In 2018, the situation turned particularly ugly when Chancellor Thom Reilly sought a legal opinion on whether then-UNLV President Len Jessup committed self-dealing by accepting a $14 million gift requiring that he and medical school Dean Barbara Atkinson remain in their positions until 2022. The donor, Kris Engelstad McGarry, came to the defense of Jessup and Atkinson, saying she included the contingency in order to ensure that her gift would be stewarded by leaders she trusted, not to help the two obtain contract extensions.
No public ethical sanctions or disciplinary actions came from the situation, which the medical school’s supporters contended was a smear campaign against McGarry, Jessup and Atkinson by higher ed officials. It deepened distrust in the regents and Reilly in the UNLV community.

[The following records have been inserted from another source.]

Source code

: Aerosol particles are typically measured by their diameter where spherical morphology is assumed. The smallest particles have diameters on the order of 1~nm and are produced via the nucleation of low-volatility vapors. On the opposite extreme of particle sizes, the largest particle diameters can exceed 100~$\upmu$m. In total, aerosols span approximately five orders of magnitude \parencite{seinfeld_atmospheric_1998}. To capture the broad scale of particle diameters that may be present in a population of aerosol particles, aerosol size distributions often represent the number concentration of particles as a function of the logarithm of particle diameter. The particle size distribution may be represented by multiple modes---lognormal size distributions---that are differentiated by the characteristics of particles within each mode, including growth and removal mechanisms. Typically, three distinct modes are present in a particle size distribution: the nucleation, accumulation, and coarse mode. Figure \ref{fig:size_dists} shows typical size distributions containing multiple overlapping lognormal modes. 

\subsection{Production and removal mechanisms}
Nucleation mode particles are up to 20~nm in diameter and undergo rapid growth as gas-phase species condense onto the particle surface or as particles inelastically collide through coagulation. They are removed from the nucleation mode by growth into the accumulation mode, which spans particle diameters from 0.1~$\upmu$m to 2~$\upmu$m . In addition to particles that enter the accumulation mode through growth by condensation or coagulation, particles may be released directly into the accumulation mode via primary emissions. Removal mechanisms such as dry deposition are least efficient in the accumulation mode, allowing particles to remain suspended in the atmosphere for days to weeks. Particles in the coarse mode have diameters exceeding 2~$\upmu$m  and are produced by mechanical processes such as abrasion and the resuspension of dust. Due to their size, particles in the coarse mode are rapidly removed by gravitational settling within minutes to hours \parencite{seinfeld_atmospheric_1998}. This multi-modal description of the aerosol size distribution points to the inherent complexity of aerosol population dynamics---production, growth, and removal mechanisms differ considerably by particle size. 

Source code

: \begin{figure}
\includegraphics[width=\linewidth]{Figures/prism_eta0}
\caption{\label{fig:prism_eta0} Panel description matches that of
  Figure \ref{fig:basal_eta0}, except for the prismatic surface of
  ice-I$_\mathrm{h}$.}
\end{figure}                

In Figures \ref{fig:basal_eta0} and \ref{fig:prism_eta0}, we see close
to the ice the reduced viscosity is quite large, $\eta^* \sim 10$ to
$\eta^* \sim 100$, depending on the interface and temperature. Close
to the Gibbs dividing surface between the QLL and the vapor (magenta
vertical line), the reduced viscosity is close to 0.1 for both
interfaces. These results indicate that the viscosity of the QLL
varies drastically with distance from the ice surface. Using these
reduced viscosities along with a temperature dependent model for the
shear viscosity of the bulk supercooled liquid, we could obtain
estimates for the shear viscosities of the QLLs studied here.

The last straw for donors came when Reilly and the regents pushed out Jessup over trumped-up concerns about operational matters, the ethics situation and his failure to meet unfair expectations they had imposed on him.
Jessup’s ouster prompted donors to pull or reconsider more than $39 million in commitments to a building, citing distrust in higher education officials’ ability to manage their donations with good intent.
And things kept getting worse.
Donors said they weren’t consulted about plans for the building that emerged after Jessup’s departure, contradicting officials who indicated the donor community was on board. When NSHE announced a plan to construct a building in two phases, starting with a library, an anonymous donor who had contributed $25 million was furious to learn that officials planned to use that gift for the library when it had been designated for an instructional building.
Finally, seeing no workable option that involved NSHE and the regents, donors took matters into their own hands by creating the development corporation model.
Good for them, because it’s a brilliant approach. It’s been time-tested in a number of other metros where public-private partnerships have developed successful medical school facilities.
Credit for the plan goes to a lot of people, including Sisolak for bringing principle players together and fostering discussions between them. Others include:
• Former state legislator Warren Hardy, who worked with state officials on behalf of supporters
• The Lincy Institute and Brookings Mountain West, which provided technical consultancy
• Atkinson and former medical school chief of staff Maureen Schaffer, who worked closely with the donors
• Regent J.T. Moran, who saw the wisdom in the public-private partnership and encouraged the donors to coalesce around that goal, while other regents kept their heads down.
But the plan wouldn’t have happened if not for the perseverance of the medical school’s donors in Las Vegas.
It’s been a rough road for them, and they could hardly have been blamed if they’d thrown up their hands and walked away. But their belief in the medical school and their commitment to the community was too strong, which is commendable.
Now, they and their fellow UNLV supporters are in a position to do what higher ed officials couldn’t — bring the building to life. The development corporation will own the facility, which will be built on land donated by Clark County and located near University Medical Center.
As for the regents and Reilly, they should shift their attention to making sure the plan gets any approvals it needs from them to move forward.
Without question, that’s what state and community leaders expect them to do. The project has overwhelming support politically, as shown by the appearance of Senate Majority Leader Nicole Cannizzaro, Assembly Speaker Jason Frierson and Clark County Commission Chairwoman Marilyn Kirkpatrick during the announcement.